I have recently purchased 2 Peplink AP One AX access points which I intend to use with my Balance 310 5G and B One 5G routers.
I have been checking the manual and the datasheet, as well as this forum, but I haven`t found information about the typical coverage (h x v) and maximum distance that the acces point can cover. Can anyone help me?
Also, in open air, what would be the recommended separation between AP’s to minimize interference?
This thread here contains the information you are looking for with regards to the AP radiation patterns, the APs are also available for simulation in Ekahau and Hamina:
That would mostly depend on the TX power you configure and the environment.

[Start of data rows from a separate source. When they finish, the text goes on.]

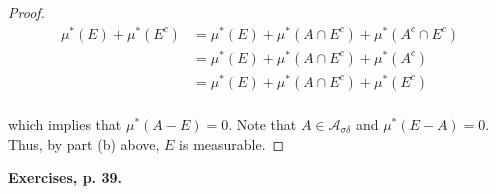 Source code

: \documentclass[11pt,oneside,english]{amsart}
\theoremstyle{definition}
\newcommand{\MC}[1]{\mathcal{#1}}
\begin{document}
\begin{enumerate}
\begin{proof}
\begin{align*}
\mu^*(E)+\mu^*(E^c)&=\mu^*(E)+\mu^*(A \cap E^c)+\mu^*(A^c \cap E^c)\\[2mm]
&=\mu^*(E)+\mu^*(A \cap E^c)+\mu^*(A^c)\\[2mm]
&=\mu^*(E)+\mu^*(A \cap E^c)+\mu^*(E^c)\\[2mm]
\end{align*}

which implies that $\mu^*(A-E)=0$. Note that $A\in\MC{A}_{\sigma\delta}$ and $\mu^*(E-A)=0$. Thus, by part (b) above, $E$ is measurable.






\end{proof}

\end{enumerate}



\textbf{Exercises, p. 39.}
\end{document}
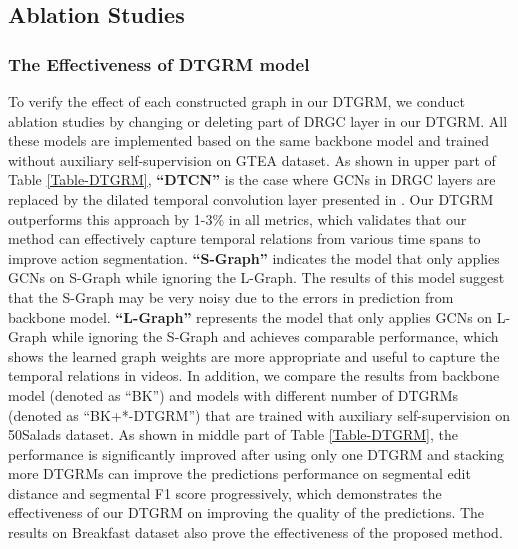 \documentclass[letterpaper]{article} \usepackage{aaai21}  \usepackage{times}  \usepackage{helvet} \usepackage{courier}  \usepackage[hyphens]{url}  \usepackage{graphicx} \usepackage{mathtools}
\begin{document}
\subsection{Ablation Studies}
\subsubsection{The Effectiveness of DTGRM model}
To verify the effect of each constructed graph in our DTGRM, we conduct ablation studies by changing or deleting part of DRGC layer in our DTGRM. All these models are implemented based on the same backbone model and trained without auxiliary self-supervision on GTEA dataset. As shown in upper part of Table \ref{Table-DTGRM}, \textbf{``DTCN''} is the case where GCNs in DRGC layers are replaced by the dilated temporal convolution layer presented in \cite{farha2019ms}. Our DTGRM outperforms this approach by 1-3\% in all metrics, which validates that our method can effectively capture temporal relations from various time spans to improve action segmentation. \textbf{``S-Graph''} indicates the model that only applies GCNs on S-Graph while ignoring the L-Graph. The results of this model suggest that the S-Graph may be very noisy due to the errors in prediction from backbone model. \textbf{``L-Graph''} represents the model that only applies GCNs on L-Graph while ignoring the S-Graph and achieves comparable performance, which shows the learned graph weights are more appropriate and useful to capture the temporal relations in videos. In addition, we compare the results from backbone model (denoted as ``BK'') and models with different number of DTGRMs (denoted as ``BK+*-DTGRM'') that are trained with auxiliary self-supervision on 50Salads dataset. As shown in middle part of Table \ref{Table-DTGRM}, the performance is significantly improved after using only one DTGRM and stacking more DTGRMs can improve the predictions performance on segmental edit distance and segmental F1 score progressively, which demonstrates the effectiveness of our DTGRM on improving the quality of the predictions. The results on Breakfast dataset also prove the effectiveness of the proposed method.   
\end{document}
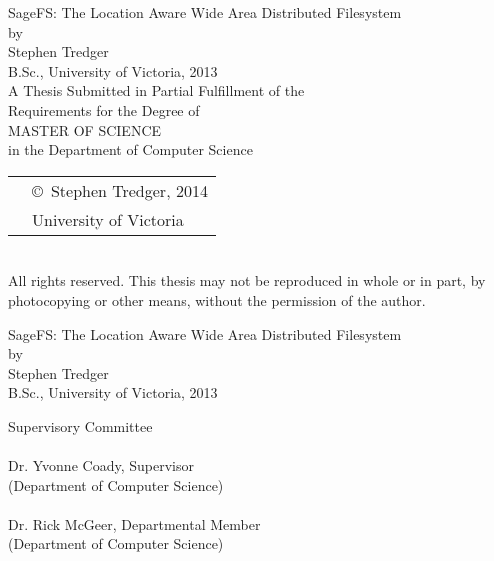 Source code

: \newcommand\thesistitle{SageFS: The Location Aware Wide Area Distributed Filesystem}
\newcommand\nameanddegrees{%
Stephen Tredger\\
B.Sc., University of Victoria, 2013}
\newcommand\panel{%
\HRule\\\panelist{Dr. Yvonne Coady}{Supervisor}{Department of Computer Science}
\HRule\\\panelist{Dr. Rick McGeer}{Departmental Member}{Department of Computer Science}}
\newcommand\tpbreak{\\[\baselineskip]}

\newpage
\thispagestyle{empty}

\pagestyle{myheadings}


%
%
\pagebreak
{
\centering
\thesistitle
\tpbreak
by
\tpbreak
\nameanddegrees
\tpbreak
A Thesis Submitted in Partial Fulfillment of the \\
Requirements for the Degree of
\tpbreak
MASTER OF SCIENCE
\tpbreak
in the Department of Computer Science\\
\vfill
\begin{tabular}{cl}
& \copyright\ Stephen Tredger, 2014\\
& \phantom{\copyright} University of Victoria
\end{tabular}
\tpbreak
All rights reserved. This thesis may not be reproduced in whole or in part, by \\
\hfill photocopying or other means, without the permission of the author. 
\hfill
}
\pagebreak

%
%
\newpage
{}

{
\centering
\thesistitle
\tpbreak
by
\tpbreak
\nameanddegrees
\tpbreak
}

\newcommand\panelist[3]{\noindent #1, #2\\\noindent(#3)\tpbreak}
\vfill
\noindent Supervisory Committee
\tpbreak
\panel
\vfill
\pagebreak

Let’s say you set a “reasonable” TX power of ~10dBm on the 5GHz radio, in free space and assuming you mount the AP at ~2.5m in the proper orientation I would normally expect you would see “good” coverage out to about 25m, where we define “good” coverage as a target RSSI on the client device of around -65 and “acceptable coverage” out to around -70.
Noise and environmental considerations lowers these numbers.

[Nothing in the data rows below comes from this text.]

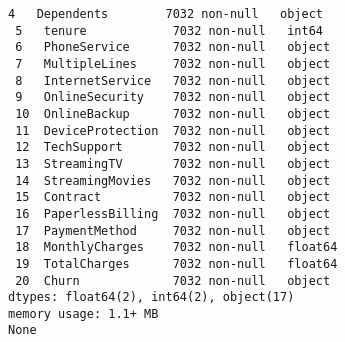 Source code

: \documentclass[11pt]{article}
\begin{document}
\begin{Verbatim}[commandchars=\\\{\}]
 4   Dependents        7032 non-null   object
 5   tenure            7032 non-null   int64
 6   PhoneService      7032 non-null   object
 7   MultipleLines     7032 non-null   object
 8   InternetService   7032 non-null   object
 9   OnlineSecurity    7032 non-null   object
 10  OnlineBackup      7032 non-null   object
 11  DeviceProtection  7032 non-null   object
 12  TechSupport       7032 non-null   object
 13  StreamingTV       7032 non-null   object
 14  StreamingMovies   7032 non-null   object
 15  Contract          7032 non-null   object
 16  PaperlessBilling  7032 non-null   object
 17  PaymentMethod     7032 non-null   object
 18  MonthlyCharges    7032 non-null   float64
 19  TotalCharges      7032 non-null   float64
 20  Churn             7032 non-null   object
dtypes: float64(2), int64(2), object(17)
memory usage: 1.1+ MB
None
    \end{Verbatim}
\end{document}
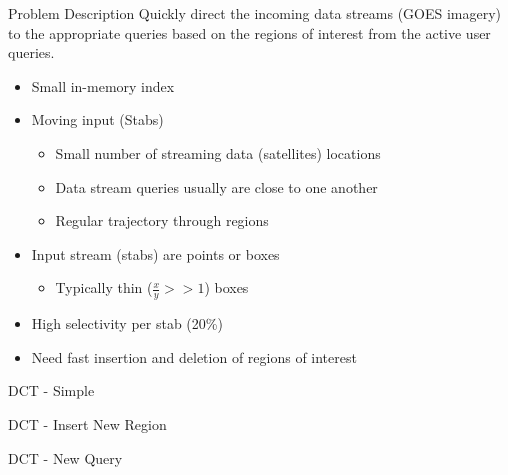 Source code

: \documentclass[final,total,bgColor,slideColor,pdf,ps2pdf,default,noaccumulate]{prosper}
\newcommand{\Y}{$Y$}
\begin{document}
\begin{slide}[R]{Problem Description}
  Quickly direct the incoming data streams (GOES imagery) to
  the appropriate queries based on the regions of interest from the
  active user queries.
  \begin{itemize}
  \item Small in-memory index 
  \item Moving input (Stabs)
    \begin{itemize}
    \item Small number of streaming data (satellites) locations
    \item Data stream queries usually are close to one another
    \item Regular trajectory through regions
    \end{itemize}
  \item Input stream (stabs) are points or boxes
    \begin{itemize}
    \item Typically thin ($\frac{x}{y} >> 1$) boxes
    \end{itemize}
  \item High selectivity per stab (20\%)
  \item Need fast insertion and deletion of regions of interest
  \end{itemize}
\end{slide}


\begin{slide}[R]{DCT - Simple}

\end{slide}

\begin{slide}[R]{DCT - Insert New Region}

\end{slide}

% 

% 

\begin{slide}[R]{DCT - New Query}

\end{slide}
\end{document}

If we assume you are doing the proper thing and putting the APs on separated channels I would suggest you probably want about 3m of physical separation between any two omnidirectional APs, this is generally a reasonable starting point regardless of the vendor or equipment but with enough RF separation you can bring things closer.
When I have APs mounted in close proximity to each other I try and aim for 100Mhz or better of RF separation between the APs channels in 5GHz (in 2.4GHz I tend to start to look at turning off specific radios).

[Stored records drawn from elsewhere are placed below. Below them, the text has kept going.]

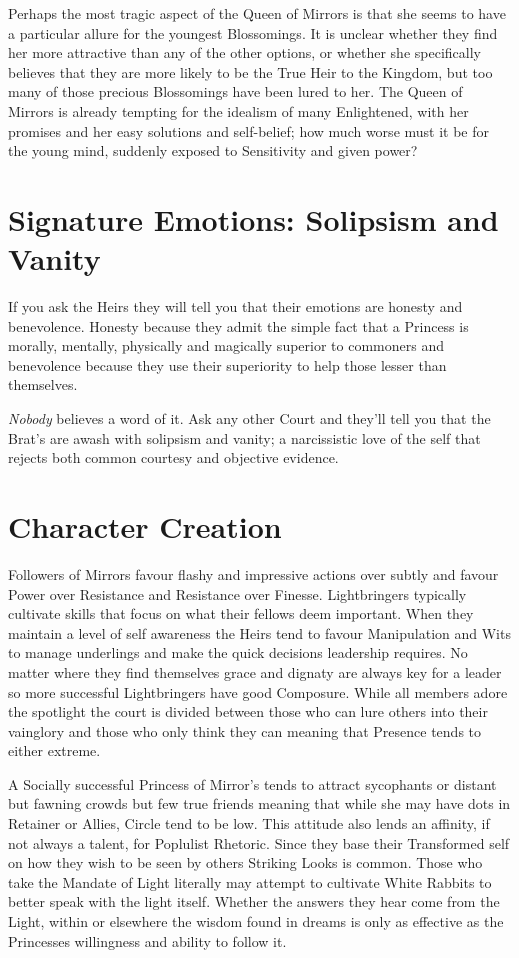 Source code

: Perhaps the most tragic aspect of the Queen of Mirrors is that she seems to have a particular allure for the youngest Blossomings. It is unclear whether they find her more attractive than any of the other options, or whether she specifically believes that they are more likely to be the True Heir to the Kingdom, but too many of those precious Blossomings have been lured to her. The Queen of Mirrors is already tempting for the idealism of many Enlightened, with her promises and her easy solutions and self-belief; how much worse must it be for the young mind, suddenly exposed to Sensitivity and given power? 

\section*{Signature Emotions: Solipsism and Vanity}

If you ask the Heirs they will tell you that their emotions are honesty and benevolence. Honesty because they admit the simple fact that a Princess is morally, mentally, physically and magically superior to commoners and benevolence because they use their superiority to help those lesser than themselves. 

\textit{Nobody} believes a word of it. Ask any other Court and they'll tell you that the Brat's are awash with solipsism and vanity; a narcissistic love of the self that rejects both common courtesy and objective evidence. 

\section*{Character Creation}
Followers of Mirrors favour flashy and impressive actions over subtly and favour Power over Resistance and Resistance over Finesse. Lightbringers typically cultivate skills that focus on what their fellows deem important. When they maintain a level of self awareness the Heirs tend to favour Manipulation and Wits to manage underlings and make the quick decisions leadership requires. No matter where they find themselves grace and dignaty are always key for a leader so more successful Lightbringers have good Composure. While all members adore the spotlight the court is divided between those who can lure others into their vainglory and those who only think they can meaning that Presence tends to either extreme.

A Socially successful Princess of Mirror's tends to attract sycophants or distant but fawning crowds but few true friends meaning that while she may have dots in Retainer or Allies, Circle tend to be low. This attitude also lends an affinity, if not always a talent, for Poplulist Rhetoric. Since they base their Transformed self on how they wish to be seen by others Striking Looks is common. Those who take the Mandate of Light literally may attempt to cultivate White Rabbits to better speak with the light itself. Whether the answers they hear come from the Light, within or elsewhere the wisdom found in dreams is only as effective as the Princesses willingness and ability to follow it. 

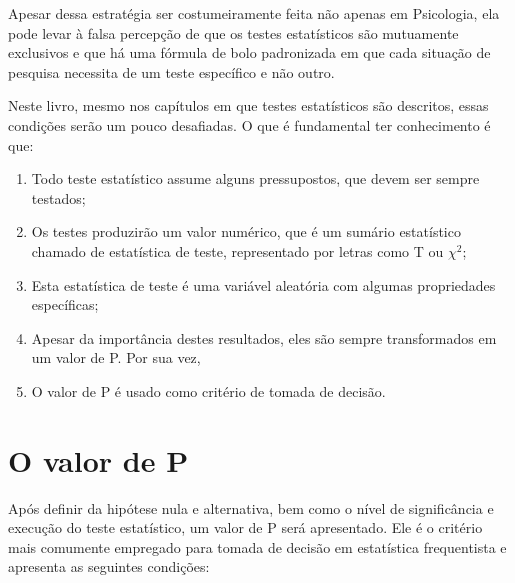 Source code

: \documentclass[
]{book}
\providecommand{\tightlist}{%
  \setlength{\itemsep}{0pt}\setlength{\parskip}{0pt}}
\begin{document}
Apesar dessa estratégia ser costumeiramente feita não apenas em Psicologia, ela pode levar à falsa percepção de que os testes estatísticos são mutuamente exclusivos e que há uma fórmula de bolo padronizada em que cada situação de pesquisa necessita de um teste específico e não outro.

Neste livro, mesmo nos capítulos em que testes estatísticos são descritos, essas condições serão um pouco desafiadas. O que é fundamental ter conhecimento é que:

\begin{enumerate}
\def\labelenumi{(\arabic{enumi})}
\tightlist
\item
  Todo teste estatístico assume alguns pressupostos, que devem ser sempre testados;\\
\item
  Os testes produzirão um valor numérico, que é um sumário estatístico chamado de estatística de teste, representado por letras como T ou \(\chi^2\);\\
\item
  Esta estatística de teste é uma variável aleatória com algumas propriedades específicas;\\
\item
  Apesar da importância destes resultados, eles são sempre transformados em um valor de P. Por sua vez,\\
\item
  O valor de P é usado como critério de tomada de decisão.
\end{enumerate}

\hypertarget{o-valor-de-p}{%
\section{O valor de P}\label{o-valor-de-p}}

Após definir da hipótese nula e alternativa, bem como o nível de significância e execução do teste estatístico, um valor de P será apresentado. Ele é o critério mais comumente empregado para tomada de decisão em estatística frequentista e apresenta as seguintes condições:
\end{document}
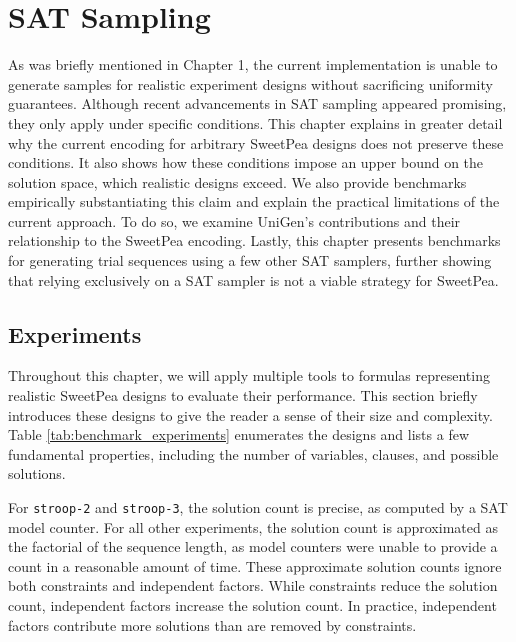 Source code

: 
\chapter{SAT Sampling}

As was briefly mentioned in Chapter 1, the current implementation is unable to generate samples for realistic experiment designs without sacrificing uniformity guarantees. Although recent advancements in SAT sampling appeared promising, they only apply under specific conditions. This chapter explains in greater detail why the current encoding for arbitrary SweetPea designs does not preserve these conditions. It also shows how these conditions impose an upper bound on the solution space, which realistic designs exceed. We also provide benchmarks empirically substantiating this claim and explain the practical limitations of the current approach. To do so, we examine UniGen's contributions and their relationship to the SweetPea encoding. Lastly, this chapter presents benchmarks for generating trial sequences using a few other SAT samplers, further showing that relying exclusively on a SAT sampler is not a viable strategy for SweetPea.


\section{Experiments}

Throughout this chapter, we will apply multiple tools to formulas representing realistic SweetPea designs to evaluate their performance. This section briefly introduces these designs to give the reader a sense of their size and complexity. Table \ref{tab:benchmark_experiments} enumerates the designs and lists a few fundamental properties, including the number of variables, clauses, and possible solutions.

For \texttt{stroop-2} and \texttt{stroop-3}, the solution count is precise, as computed by a SAT model counter. For all other experiments, the solution count is approximated as the factorial of the sequence length, as model counters were unable to provide a count in a reasonable amount of time. These approximate solution counts ignore both constraints and independent factors. While constraints reduce the solution count, independent factors increase the solution count. In practice, independent factors contribute more solutions than are removed by constraints.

In terms of channel reuse, again typically you would want to avoid reusing any channel where one AP can hear another on the same channel at a level ≥ -80dB, but in dense deployments that becomes much harder (and why we don’t use omni directional antennas in those sorts of deployments if we have more APs than usable channels, and why other vendors have a lot of tuning and nerd knobs available to adjust the receive sensitivity of the radio).